## DIRECTIONS
Only a number is expected: how many lines in the data below contain the word "platform".

## DATA PROVIDED
· · · ·

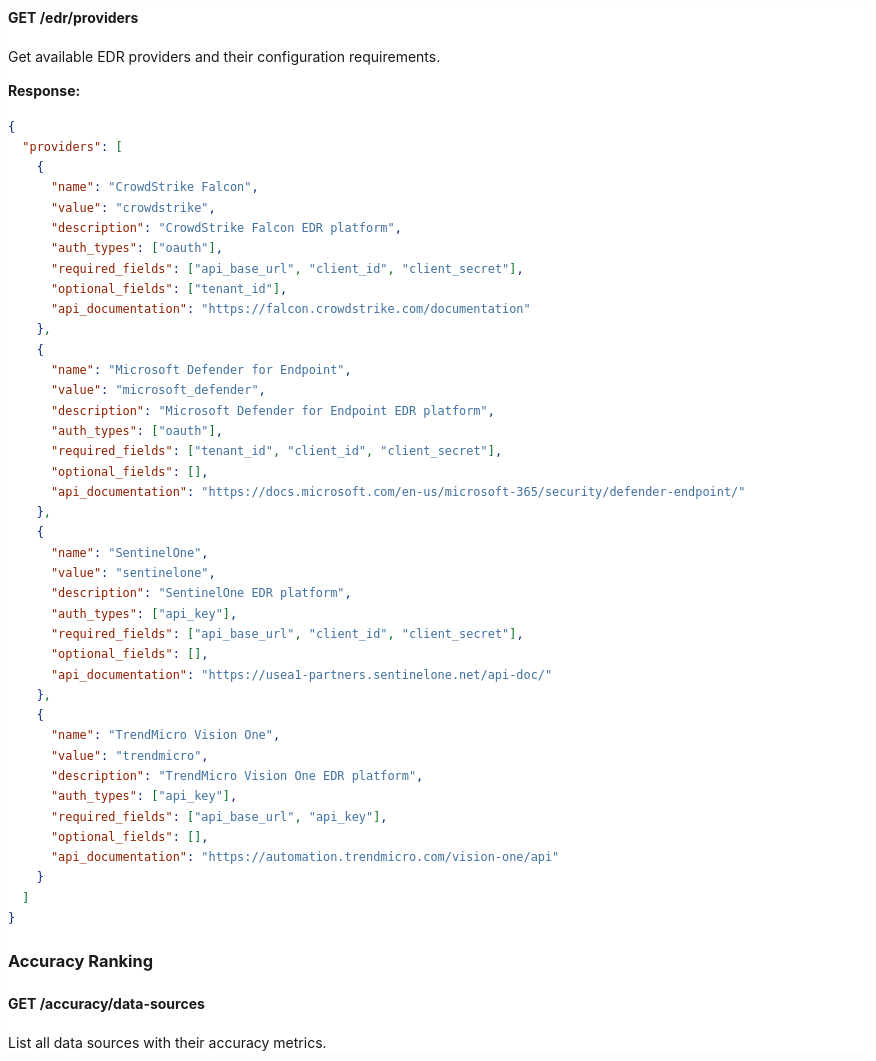 #### GET /edr/providers
Get available EDR providers and their configuration requirements.

**Response:**
```json
{
  "providers": [
    {
      "name": "CrowdStrike Falcon",
      "value": "crowdstrike",
      "description": "CrowdStrike Falcon EDR platform",
      "auth_types": ["oauth"],
      "required_fields": ["api_base_url", "client_id", "client_secret"],
      "optional_fields": ["tenant_id"],
      "api_documentation": "https://falcon.crowdstrike.com/documentation"
    },
    {
      "name": "Microsoft Defender for Endpoint",
      "value": "microsoft_defender",
      "description": "Microsoft Defender for Endpoint EDR platform",
      "auth_types": ["oauth"],
      "required_fields": ["tenant_id", "client_id", "client_secret"],
      "optional_fields": [],
      "api_documentation": "https://docs.microsoft.com/en-us/microsoft-365/security/defender-endpoint/"
    },
    {
      "name": "SentinelOne",
      "value": "sentinelone",
      "description": "SentinelOne EDR platform",
      "auth_types": ["api_key"],
      "required_fields": ["api_base_url", "client_id", "client_secret"],
      "optional_fields": [],
      "api_documentation": "https://usea1-partners.sentinelone.net/api-doc/"
    },
    {
      "name": "TrendMicro Vision One",
      "value": "trendmicro",
      "description": "TrendMicro Vision One EDR platform",
      "auth_types": ["api_key"],
      "required_fields": ["api_base_url", "api_key"],
      "optional_fields": [],
      "api_documentation": "https://automation.trendmicro.com/vision-one/api"
    }
  ]
}
```

### Accuracy Ranking

#### GET /accuracy/data-sources
List all data sources with their accuracy metrics.
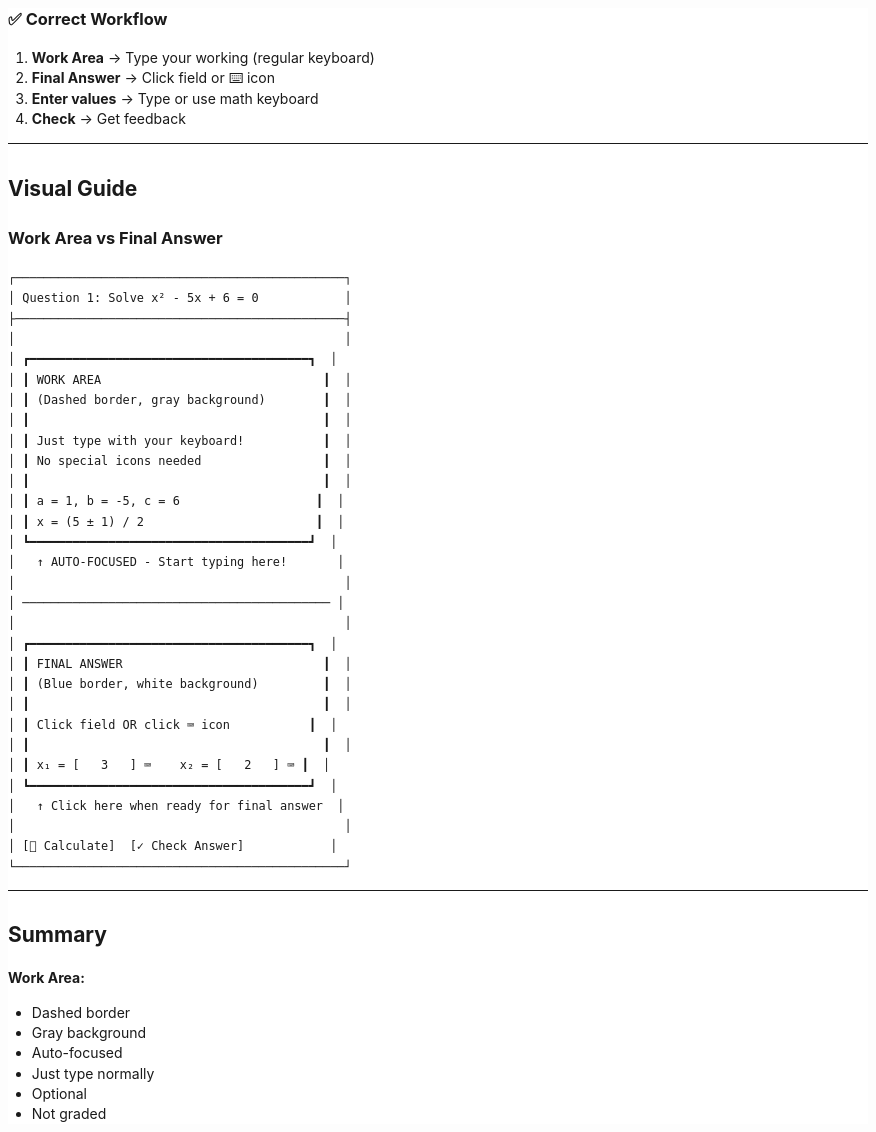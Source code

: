 ### ✅ Correct Workflow
1. **Work Area** → Type your working (regular keyboard)
2. **Final Answer** → Click field or ⌨️ icon
3. **Enter values** → Type or use math keyboard
4. **Check** → Get feedback

---

## Visual Guide

### Work Area vs Final Answer

```
┌──────────────────────────────────────────────┐
│ Question 1: Solve x² - 5x + 6 = 0            │
├──────────────────────────────────────────────┤
│                                              │
│ ┏━━━━━━━━━━━━━━━━━━━━━━━━━━━━━━━━━━━━━━━┓  │
│ ┃ WORK AREA                               ┃  │
│ ┃ (Dashed border, gray background)        ┃  │
│ ┃                                         ┃  │
│ ┃ Just type with your keyboard!           ┃  │
│ ┃ No special icons needed                 ┃  │
│ ┃                                         ┃  │
│ ┃ a = 1, b = -5, c = 6                   ┃  │
│ ┃ x = (5 ± 1) / 2                        ┃  │
│ ┗━━━━━━━━━━━━━━━━━━━━━━━━━━━━━━━━━━━━━━━┛  │
│   ↑ AUTO-FOCUSED - Start typing here!       │
│                                              │
│ ─────────────────────────────────────────── │
│                                              │
│ ┏━━━━━━━━━━━━━━━━━━━━━━━━━━━━━━━━━━━━━━━┓  │
│ ┃ FINAL ANSWER                            ┃  │
│ ┃ (Blue border, white background)         ┃  │
│ ┃                                         ┃  │
│ ┃ Click field OR click ⌨️ icon           ┃  │
│ ┃                                         ┃  │
│ ┃ x₁ = [   3   ] ⌨️    x₂ = [   2   ] ⌨️ ┃  │
│ ┗━━━━━━━━━━━━━━━━━━━━━━━━━━━━━━━━━━━━━━━┛  │
│   ↑ Click here when ready for final answer  │
│                                              │
│ [🔮 Calculate]  [✓ Check Answer]            │
└──────────────────────────────────────────────┘
```

---

## Summary

**Work Area:**
- Dashed border
- Gray background
- Auto-focused
- Just type normally
- Optional
- Not graded
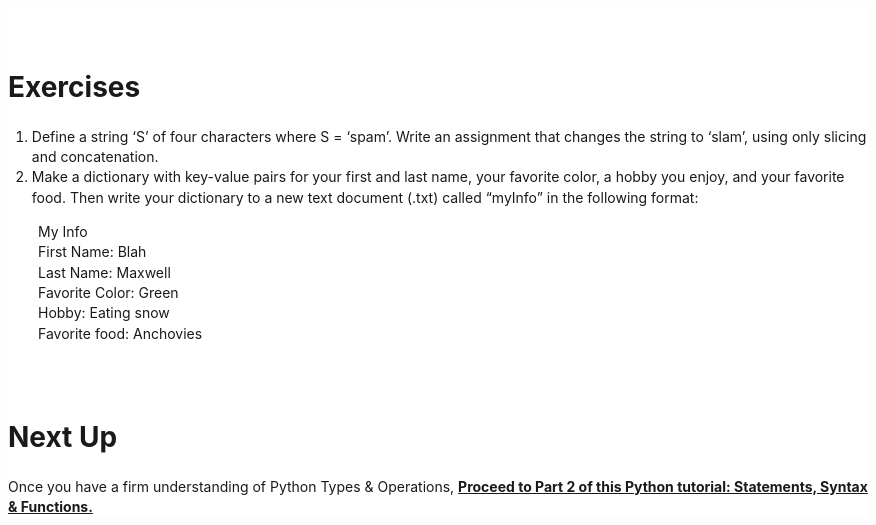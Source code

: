&nbsp;

# Exercises

  1. Define a string ‘S’ of four characters where S = ‘spam’. Write an assignment that changes the string to ‘slam’, using only slicing and concatenation.
  2. Make a dictionary with key-value pairs for your first and last name, your favorite color, a hobby you enjoy, and your favorite food. Then write your dictionary to a new text document (.txt) called “myInfo” in the following format:

<p style="padding-left: 30px;">
  My Info<br /> First Name: Blah<br /> Last Name: Maxwell<br /> Favorite Color: Green<br /> Hobby: Eating snow<br /> Favorite food: Anchovies
</p>

&nbsp;

# Next Up

Once you have a firm understanding of Python Types & Operations, [**Proceed to Part 2 of this Python tutorial: Statements, Syntax & Functions.**](http://tims.io/python-tutorial-2-statements-syntax-functions/ "Python Tutorial 2: Statements, Syntax & Functions")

· · · ·

## SOLUTION TO THIS EXERCISE
4